Mithilfe der entwickelten Methodik werden daraufhin symbolische Funktionen griechischer und römischer Befestigungen innerhalb der jeweiligen Epochen anhand der aussagekräftigsten Beispiele analysiert, wofür eine intensive Materialsammlung und –studie die Grundlage bildet. Dabei wird jedoch ganz dezidiert kein Kataloges erstellt, da dies den Rahmen der Arbeit bei weitem sprengen würde, sondern für jede Epoche der griechischen und römischen Antike sowie für verschiedene Regionen eine Auswahl von charakteristischen Beispielen in möglichst repräsentativer Anzahl besprochen, die sich für das Erzielen genereller Ergebnisse eignet.

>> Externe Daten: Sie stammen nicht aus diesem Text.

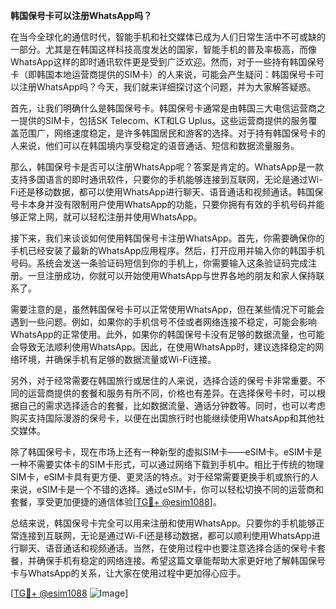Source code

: **韩国保号卡可以注册WhatsApp吗？**

在当今全球化的通信时代，智能手机和社交媒体已成为人们日常生活中不可或缺的一部分。尤其是在韩国这样科技高度发达的国家，智能手机的普及率极高，而像WhatsApp这样的即时通讯软件更是受到广泛欢迎。然而，对于一些持有韩国保号卡（即韩国本地运营商提供的SIM卡）的人来说，可能会产生疑问：韩国保号卡可以注册WhatsApp吗？今天，我们就来详细探讨这个问题，并为大家解答疑惑。

首先，让我们明确什么是韩国保号卡。韩国保号卡通常是由韩国三大电信运营商之一提供的SIM卡，包括SK Telecom、KT和LG Uplus。这些运营商提供的服务覆盖范围广，网络速度稳定，是许多韩国居民和游客的选择。对于持有韩国保号卡的人来说，他们可以在韩国境内享受稳定的语音通话、短信和数据流量服务。

那么，韩国保号卡是否可以注册WhatsApp呢？答案是肯定的。WhatsApp是一款支持多国语言的即时通讯软件，只要你的手机能够连接到互联网，无论是通过Wi-Fi还是移动数据，都可以使用WhatsApp进行聊天、语音通话和视频通话。韩国保号卡本身并没有限制用户使用WhatsApp的功能，只要你拥有有效的手机号码并能够正常上网，就可以轻松注册并使用WhatsApp。

接下来，我们来谈谈如何使用韩国保号卡注册WhatsApp。首先，你需要确保你的手机已经安装了最新的WhatsApp应用程序。然后，打开应用并输入你的韩国手机号码。系统会发送一条验证码短信到你的手机上，你需要输入这条验证码完成注册。一旦注册成功，你就可以开始使用WhatsApp与世界各地的朋友和家人保持联系了。

需要注意的是，虽然韩国保号卡可以正常使用WhatsApp，但在某些情况下可能会遇到一些问题。例如，如果你的手机信号不佳或者网络连接不稳定，可能会影响WhatsApp的正常使用。此外，如果你的韩国保号卡没有足够的数据流量，也可能会导致无法顺利使用WhatsApp。因此，在使用WhatsApp时，建议选择稳定的网络环境，并确保手机有足够的数据流量或Wi-Fi连接。

另外，对于经常需要在韩国旅行或居住的人来说，选择合适的保号卡非常重要。不同的运营商提供的套餐和服务有所不同，价格也有差异。在选择保号卡时，可以根据自己的需求选择适合的套餐，比如数据流量、通话分钟数等。同时，也可以考虑购买支持国际漫游的保号卡，以便在出国旅行时也能继续使用WhatsApp和其他社交媒体。

除了韩国保号卡，现在市场上还有一种新型的虚拟SIM卡——eSIM卡。eSIM卡是一种不需要实体卡的SIM卡形式，可以通过网络下载到手机中。相比于传统的物理SIM卡，eSIM卡具有更方便、更灵活的特点。对于经常需要更换手机或旅行的人来说，eSIM卡是一个不错的选择。通过eSIM卡，你可以轻松切换不同的运营商和套餐，享受更加便捷的通信体验[[TG💪+ @esim1088](https://t.me/s/esim1088)]。

总结来说，韩国保号卡完全可以用来注册和使用WhatsApp。只要你的手机能够正常连接到互联网，无论是通过Wi-Fi还是移动数据，都可以顺利使用WhatsApp进行聊天、语音通话和视频通话。当然，在使用过程中也要注意选择合适的保号卡套餐，并确保手机有稳定的网络连接。希望这篇文章能帮助大家更好地了解韩国保号卡与WhatsApp的关系，让大家在使用过程中更加得心应手。

[[TG💪+ @esim1088](https://t.me/s/esim1088) ![Image](https://i.postimg.cc/4NQfJmqS/Snipaste-2025-05-13-00-14-12.png)]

Diese Auswahl richtet sich in großem Maße nach dem jeweiligen Erhaltungszustand, der Publikationslage bzw. der Zugänglichkeit der Monumente für autoptische Betrachtung. Des Weiteren ist das Bild von Wehrbauten in Schriftquellen und der bildenden Kunst von Bedeutung, da sich daraus Rückschlüsse auf ihr Funktionsverständnis in der antiken Kultur gewinnen lassen.
Die verschiedenen in den Einzelfallstudien dieses chronologisch und regional gegliederten Abschnitts festgestellten symbolischen Funktionen von Befestigungen werden im Anschluss daran anhand ihres Charakters und der hinter ihnen stehenden Motivation epochen- und gebietsübergreifend systematisiert. Erst durch eine solche vergleichende Gegenüberstellung der Verwendung einer gewissen Zeichensprache zum Ausdruck bestimmter symbolischer Funktionen in den verschiedenen Epochen und unterschiedlichen politischen, kulturellen und geographischen Gegebenheiten kann eine strukturelle Analyse dieser ‚Codierung‘ und ihrer Abhängigkeit von bzw. ihrer Wechselwirkungen mit diesen Faktoren erfolgen und ein generelles Bild der symbolischen Funktionen antiker Befestigungen gewonnen werden. Zunächst ist generell zwischen immanenten und spezifischen symbolischen Funktionen zu unterscheiden. Als immanente symbolische Funktionen von Befestigungen definieren sich solche, die Befestigungen unabhängig von Ort und Zeit ihrer Errichtung innewohnen, ohne dass dies unbedingt dezidiert durch ihre Form betont werden musste – wobei gleichwohl erst die Betonung, die ‚Exemplifikation‘ eine beabsichtigte symbolische Funktion anzeigt. Hierbei lassen sich bei den einzelnen Monumenten verschiedene Stärkegrade der Betonung dieser immanenten Funktionen feststellen, die durch eine bestimmte Gestaltung der Befestigung erreicht werden konnten. Daraufhin sind die nicht-immanenten symbolischen Funktionen zu systematisieren, die ortsspezifische Bezugnahmen auf Ereignisse oder Situationen darstellen, so etwa die durch die Verbauung von Spolien oder Inschriften ausgedrückte Rolle von Befestigungen als historische Denkmäler[3], die Bedeutungsbelegung als öffentliche oder private Monumente durch die Integration von Bauten, Grabmälern oder Inschriften, die kultischen Funktionen, die durch die Einbeziehung von ganzen Heiligtümern oder Kultorten, Statuen und Inschriften erzeugt werden können, die Bezugnahmen in Form von ‚Denotation‘ oder ‚Anspielung‘ auf spezifische andere Monumente und zum Schluss die Funktionsveränderungen, die mit Umnutzungen oder Umbauten einhergehen.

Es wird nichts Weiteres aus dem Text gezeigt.